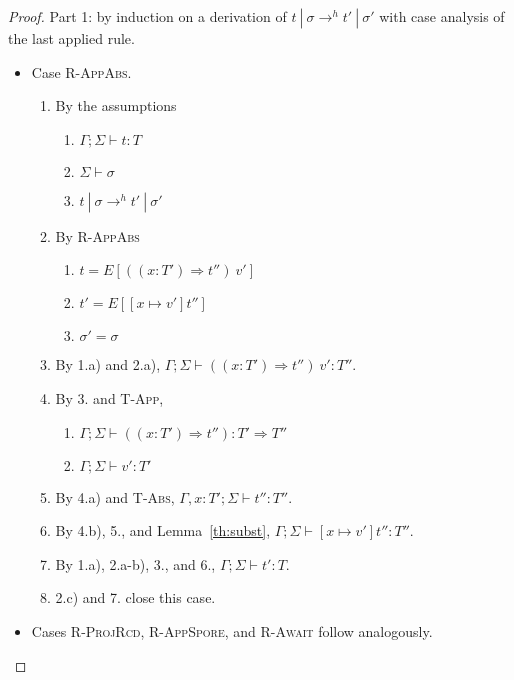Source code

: \documentclass{article}
\theoremstyle{definition}
\begin{document}
\begin{proof}

Part 1: by induction on a derivation of $t~|~\sigma \rightarrow^h t'~|~\sigma'$ with case analysis of the last applied rule.

\begin{itemize}
\item Case \textsc{R-AppAbs}.
\begin{enumerate}
\item By the assumptions
  \begin{enumerate}[label=(\alph*)]
  \item $\Gamma ; \Sigma \vdash t : T$
  \item $\Sigma \vdash \sigma$
  \item $t~|~\sigma \rightarrow^h t'~|~\sigma'$
  \end{enumerate}
\item By \textsc{R-AppAbs}
  \begin{enumerate}[label=(\alph*)]
  \item $t = E[((x : T') \Rightarrow t'')~v']$
  \item $t' = E[[x \mapsto v']t'']$
  \item $\sigma' = \sigma$
  \end{enumerate}
\item By 1.a) and 2.a), $\Gamma ; \Sigma \vdash ((x : T') \Rightarrow t'')~v' : T''$.
\item By 3. and \textsc{T-App},
  \begin{enumerate}[label=(\alph*)]
  \item $\Gamma ; \Sigma \vdash ((x : T') \Rightarrow t'') : T' \Rightarrow T''$
  \item $\Gamma ; \Sigma \vdash v' : T'$
  \end{enumerate}
\item By 4.a) and \textsc{T-Abs}, $\Gamma , x : T' ; \Sigma \vdash t'' : T''$.
\item By 4.b), 5., and Lemma~\ref{th:subst}, $\Gamma ; \Sigma \vdash [x \mapsto v']t'' : T''$.
\item By 1.a), 2.a-b), 3., and 6., $\Gamma ; \Sigma \vdash t' : T$.
\item 2.c) and 7. close this case.
\end{enumerate}

\item Cases \textsc{R-ProjRcd}, \textsc{R-AppSpore}, and \textsc{R-Await} follow analogously.


\end{itemize}
\end{proof}
\end{document}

### TASK INSTRUCTIONS
Find the line that contains "close this case." in the listing above. Retype it and every line after it up to the last, exactly, and nothing else.

### ANSWER BELOW
\item 2.c) and 7. close this case.
\end{enumerate}

\item Cases \textsc{R-ProjRcd}, \textsc{R-AppSpore}, and \textsc{R-Await} follow analogously.


\end{itemize}
\end{proof}
\end{document}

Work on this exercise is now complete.